Il ressort de ce rapide exposé que les vives attaques élevées, au point de vue de l’équité, contre le régime fiscal de la France, sont surannées ; elles sont des réminiscences d’un état de choses très ancien et qui a disparu. Nous dressions, il y a déjà un quart de siècle, avec des documens précis en main, un tableau comparatif des impôts payés à Paris même par un ménage d’ouvriers et par un ménage opulent ; il ressortait de ce rapprochement que le second payait à l’Etat, au département et à la Ville, presque le double de ce que payait le premier[1]. Ce tableau a été souvent cité à la tribune du Parlement ; il n’a été l’objet d’aucune contestation sérieuse. A plus forte raison, aujourd’hui que les droits sur le sucre ont été réduits de moitié, que les droits sur les boissons hygiéniques à Paris ont été abaissés de plus des neuf dixièmes, que la taxe postale a été diminuée d’un tiers, pour ne parler que des réductions les plus connues, est-il certain que la prétendue surcharge d’impôts pour les classes peu fortunées est un préjugé qui a ses racines dans un état social disparu. Il suffirait, par des opérations aisées, de mettre deux de nos contributions directes complètement au courant de certains faits nouveaux, pour que notre régime financier dût être considéré comme se rapprochant, autant que la complexité de la vie sociale moderne le permet, de la perfection.
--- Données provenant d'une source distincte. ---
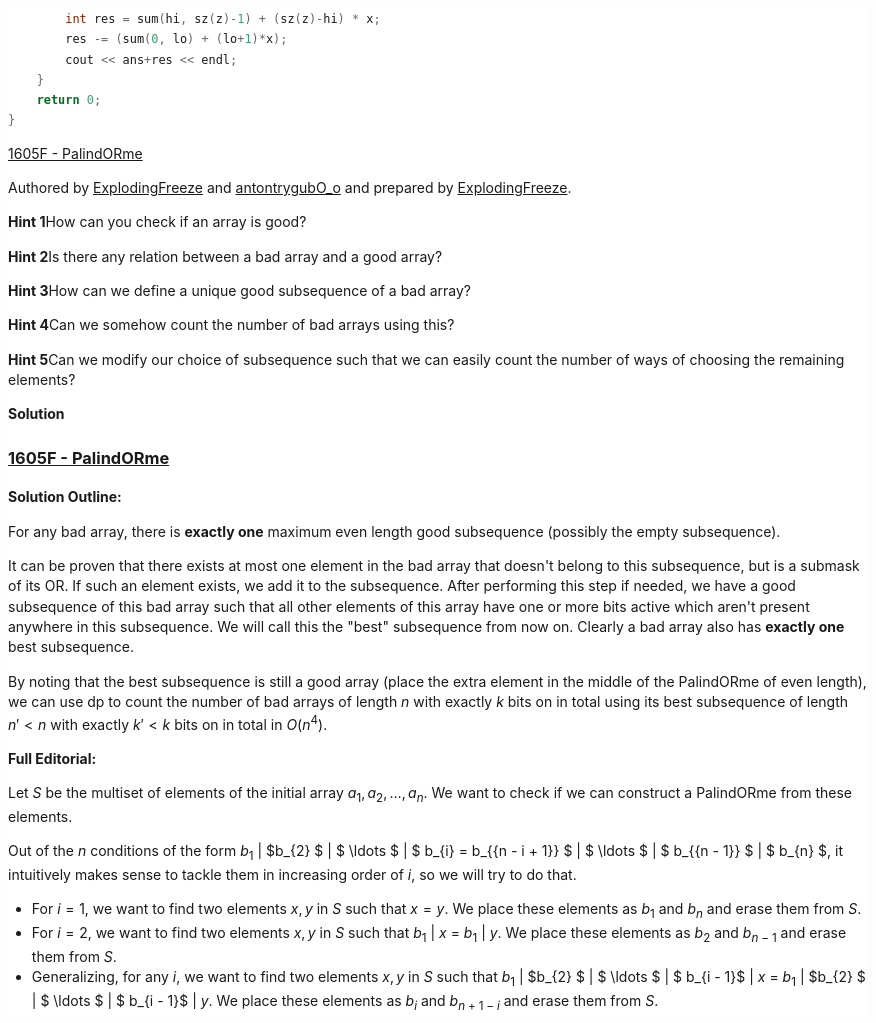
 ```cpp
        int res = sum(hi, sz(z)-1) + (sz(z)-hi) * x;
        res -= (sum(0, lo) + (lo+1)*x);
        cout << ans+res << endl;
    }
    return 0;
}
```
[1605F - PalindORme](../problems/F._PalindORme.md "Codeforces Round 754 (Div. 2)")

Authored by [ExplodingFreeze](https://codeforces.com/profile/ExplodingFreeze "Master ExplodingFreeze") and [antontrygubO_o](https://codeforces.com/profile/antontrygubO_o "Legendary Grandmaster antontrygubO_o") and prepared by [ExplodingFreeze](https://codeforces.com/profile/ExplodingFreeze "Master ExplodingFreeze").

 **Hint 1**How can you check if an array is good?

 **Hint 2**Is there any relation between a bad array and a good array?

 **Hint 3**How can we define a unique good subsequence of a bad array?

 **Hint 4**Can we somehow count the number of bad arrays using this?

 **Hint 5**Can we modify our choice of subsequence such that we can easily count the number of ways of choosing the remaining elements?

 **Solution**
### [1605F - PalindORme](../problems/F._PalindORme.md "Codeforces Round 754 (Div. 2)")

$\textbf{Solution Outline:}$

For any bad array, there is $\textbf{exactly one}$ maximum even length good subsequence (possibly the empty subsequence).

It can be proven that there exists at most one element in the bad array that doesn't belong to this subsequence, but is a submask of its OR. If such an element exists, we add it to the subsequence. After performing this step if needed, we have a good subsequence of this bad array such that all other elements of this array have one or more bits active which aren't present anywhere in this subsequence. We will call this the "best" subsequence from now on. Clearly a bad array also has $\textbf{exactly one}$ best subsequence.

By noting that the best subsequence is still a good array (place the extra element in the middle of the PalindORme of even length), we can use dp to count the number of bad arrays of length $n$ with exactly $k$ bits on in total using its best subsequence of length $n' \lt n$ with exactly $k' \lt k$ bits on in total in $O(n ^ 4)$.

$\textbf{Full Editorial:}$

Let $S$ be the multiset of elements of the initial array $a_1, a_2, \ldots, a_n$. We want to check if we can construct a PalindORme from these elements. 

Out of the $n$ conditions of the form $b_{1}$ $|$ $b_{2} $ $|$ $ \ldots $ $|$ $ b_{i} = b_{{n - i + 1}} $ $|$ $ \ldots $ $|$ $ b_{{n - 1}} $ $|$ $ b_{n} $, it intuitively makes sense to tackle them in increasing order of $i$, so we will try to do that.

* For $i = 1$, we want to find two elements $x, y$ in $S$ such that $x = y$. We place these elements as $b_1$ and $b_n$ and erase them from $S$.
* For $i = 2$, we want to find two elements $x, y$ in $S$ such that $b_1$ $|$ $x$ $=$ $b_1$ $|$ $y$. We place these elements as $b_2$ and $b_{n - 1}$ and erase them from $S$.
* Generalizing, for any $i$, we want to find two elements $x, y$ in $S$ such that $b_{1}$ $|$ $b_{2} $ $|$ $ \ldots $ $|$ $ b_{i - 1}$ $|$ $x$ $=$ $b_{1}$ $|$ $b_{2} $ $|$ $ \ldots $ $|$ $ b_{i - 1}$ $|$ $y$. We place these elements as $b_i$ and $b_{n + 1 - i}$ and erase them from $S$.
Cette perfection fiscale, l’Angleterre du troisième quart du XIXe siècle se flattait de l’avoir atteinte. Avant la fâcheuse guerre de l’Afrique du Sud et avant la rivalité allemande pour la marine, le budget britannique apparaissait comme singulièrement simple, libéral et productif. On avait graduellement supprimé la plupart des impôts indirects et des droits de douane, qui avaient été, les premiers du moins, plus touffus en Angleterre, dans la première moitié du XIXe siècle, qu’en aucun autre pays. Il suffit de se reporter à un document financier anglais vieux de dix ou quinze ans. Tous les impôts indirects intérieurs avaient été abolis, à l’exception de ceux sur les spiritueux, sur la bière et sur la

  1. Ce tableau a paru dans la préface de la troisième édition (1883) de notre Traité de la science des Finances et il a été reproduit dans les éditions postérieures.